=== Exercise instructions ===
Whenever a line in the listing contains "этап", copy that line.

· · · · ·

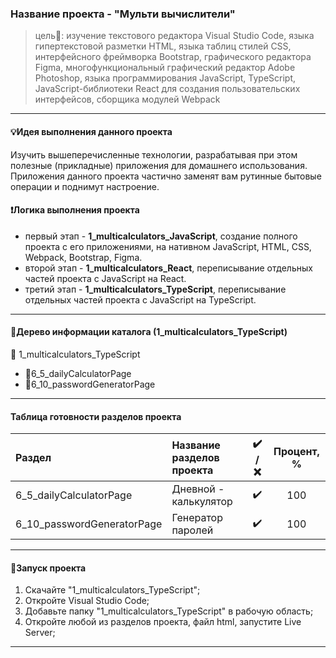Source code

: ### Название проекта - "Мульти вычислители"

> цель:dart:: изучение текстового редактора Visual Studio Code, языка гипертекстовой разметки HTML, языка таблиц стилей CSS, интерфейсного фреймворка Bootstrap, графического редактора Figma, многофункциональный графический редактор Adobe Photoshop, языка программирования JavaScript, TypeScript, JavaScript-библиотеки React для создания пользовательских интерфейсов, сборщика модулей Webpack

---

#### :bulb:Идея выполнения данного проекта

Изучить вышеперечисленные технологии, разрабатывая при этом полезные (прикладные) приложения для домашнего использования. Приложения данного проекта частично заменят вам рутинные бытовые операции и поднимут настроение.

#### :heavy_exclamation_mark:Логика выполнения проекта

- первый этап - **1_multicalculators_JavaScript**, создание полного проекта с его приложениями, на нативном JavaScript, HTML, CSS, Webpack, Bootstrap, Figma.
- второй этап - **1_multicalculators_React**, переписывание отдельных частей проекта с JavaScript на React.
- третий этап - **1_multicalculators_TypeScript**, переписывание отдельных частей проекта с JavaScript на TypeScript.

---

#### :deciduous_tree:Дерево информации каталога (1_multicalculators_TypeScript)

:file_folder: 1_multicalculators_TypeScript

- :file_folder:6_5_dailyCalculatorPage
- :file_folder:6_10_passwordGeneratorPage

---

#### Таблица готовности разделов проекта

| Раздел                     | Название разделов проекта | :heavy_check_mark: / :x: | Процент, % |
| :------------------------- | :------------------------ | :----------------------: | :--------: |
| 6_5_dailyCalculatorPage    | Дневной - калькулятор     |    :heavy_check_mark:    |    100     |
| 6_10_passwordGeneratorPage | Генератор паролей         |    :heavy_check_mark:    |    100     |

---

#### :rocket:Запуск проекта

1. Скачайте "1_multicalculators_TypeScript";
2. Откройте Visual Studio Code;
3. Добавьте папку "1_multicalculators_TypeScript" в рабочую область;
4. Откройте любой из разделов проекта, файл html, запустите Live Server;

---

· · · · ·

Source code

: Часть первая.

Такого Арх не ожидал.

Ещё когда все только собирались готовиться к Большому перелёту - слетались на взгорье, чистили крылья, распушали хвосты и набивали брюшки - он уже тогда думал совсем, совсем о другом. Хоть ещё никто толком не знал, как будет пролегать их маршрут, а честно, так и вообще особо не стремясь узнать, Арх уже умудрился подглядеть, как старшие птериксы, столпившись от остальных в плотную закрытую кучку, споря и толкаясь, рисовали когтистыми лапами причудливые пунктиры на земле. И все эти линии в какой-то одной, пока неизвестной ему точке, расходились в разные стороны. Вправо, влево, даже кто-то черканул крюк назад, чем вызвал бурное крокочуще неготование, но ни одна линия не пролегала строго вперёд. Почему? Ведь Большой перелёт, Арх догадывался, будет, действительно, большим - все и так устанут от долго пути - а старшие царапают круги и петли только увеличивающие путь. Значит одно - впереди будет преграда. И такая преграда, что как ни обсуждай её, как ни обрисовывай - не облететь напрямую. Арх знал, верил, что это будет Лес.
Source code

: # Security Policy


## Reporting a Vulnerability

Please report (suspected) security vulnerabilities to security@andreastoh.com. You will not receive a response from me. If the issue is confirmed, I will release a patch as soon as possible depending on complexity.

· · · · ·

=== Task result ===
- первый этап - **1_multicalculators_JavaScript**, создание полного проекта с его приложениями, на нативном JavaScript, HTML, CSS, Webpack, Bootstrap, Figma.
- второй этап - **1_multicalculators_React**, переписывание отдельных частей проекта с JavaScript на React.
- третий этап - **1_multicalculators_TypeScript**, переписывание отдельных частей проекта с JavaScript на TypeScript.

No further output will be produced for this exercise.